Subjects in the placebo treatment group underwent a dose titration period until a stable, maximum tolerated dose (MTD) was reached (up to 9 weeks), followed by a treatment period after the MTD was determined during which monthly onsite clinic assessments were performed for the first 3 months and then every 3 months until the subject was discontinued from the study or the study was terminated. Dose reductions could be made at any time for safety reasons.

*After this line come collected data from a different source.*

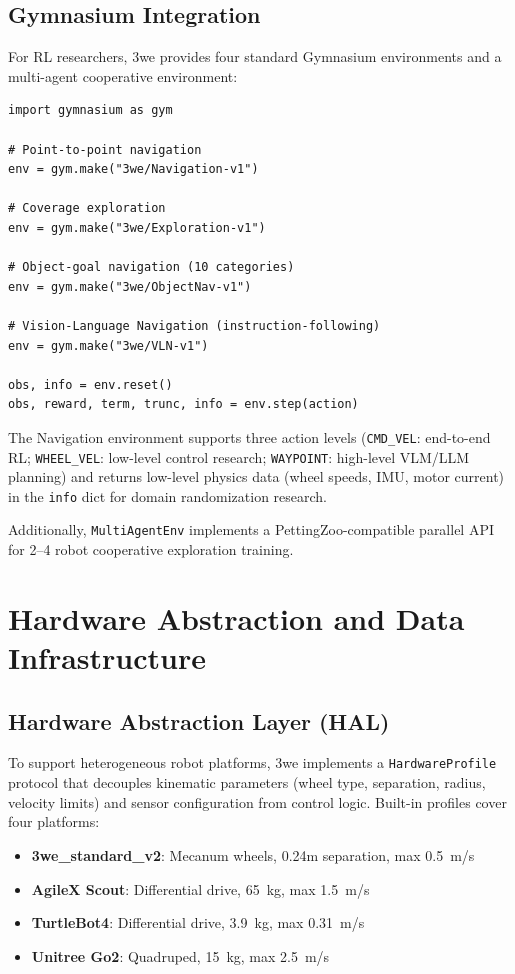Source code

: \documentclass[conference]{IEEEtran}
\begin{document}
\subsection{Gymnasium Integration}

For RL researchers, 3we provides four standard Gymnasium environments and a multi-agent cooperative environment:

\begin{lstlisting}
import gymnasium as gym

# Point-to-point navigation
env = gym.make("3we/Navigation-v1")

# Coverage exploration
env = gym.make("3we/Exploration-v1")

# Object-goal navigation (10 categories)
env = gym.make("3we/ObjectNav-v1")

# Vision-Language Navigation (instruction-following)
env = gym.make("3we/VLN-v1")

obs, info = env.reset()
obs, reward, term, trunc, info = env.step(action)
\end{lstlisting}

The Navigation environment supports three action levels (\texttt{CMD\_VEL}: end-to-end RL; \texttt{WHEEL\_VEL}: low-level control research; \texttt{WAYPOINT}: high-level VLM/LLM planning) and returns low-level physics data (wheel speeds, IMU, motor current) in the \texttt{info} dict for domain randomization research.

Additionally, \texttt{MultiAgentEnv} implements a PettingZoo-compatible parallel API for 2--4 robot cooperative exploration training.

\section{Hardware Abstraction and Data Infrastructure}

\subsection{Hardware Abstraction Layer (HAL)}

To support heterogeneous robot platforms, 3we implements a \texttt{HardwareProfile} protocol that decouples kinematic parameters (wheel type, separation, radius, velocity limits) and sensor configuration from control logic. Built-in profiles cover four platforms:

\begin{itemize}
    \item \textbf{3we\_standard\_v2}: Mecanum wheels, 0.24m separation, max 0.5~m/s
    \item \textbf{AgileX Scout}: Differential drive, 65~kg, max 1.5~m/s
    \item \textbf{TurtleBot4}: Differential drive, 3.9~kg, max 0.31~m/s
    \item \textbf{Unitree Go2}: Quadruped, 15~kg, max 2.5~m/s
\end{itemize}
\end{document}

Incremental dose increases were also allowed during the Treatment Period at the discretion of the Investigator (as clinically indicated) and according to the stepwise titration scheme.

Subjects were assessed for clinical worsening during each clinic visit. If clinical worsening was confirmed, the Investigator could have opted to either continue treatment with ralinepag at the current dose, increase the dose of ralinepag, interrupt treatment, or discontinue the subject at his/her discretion.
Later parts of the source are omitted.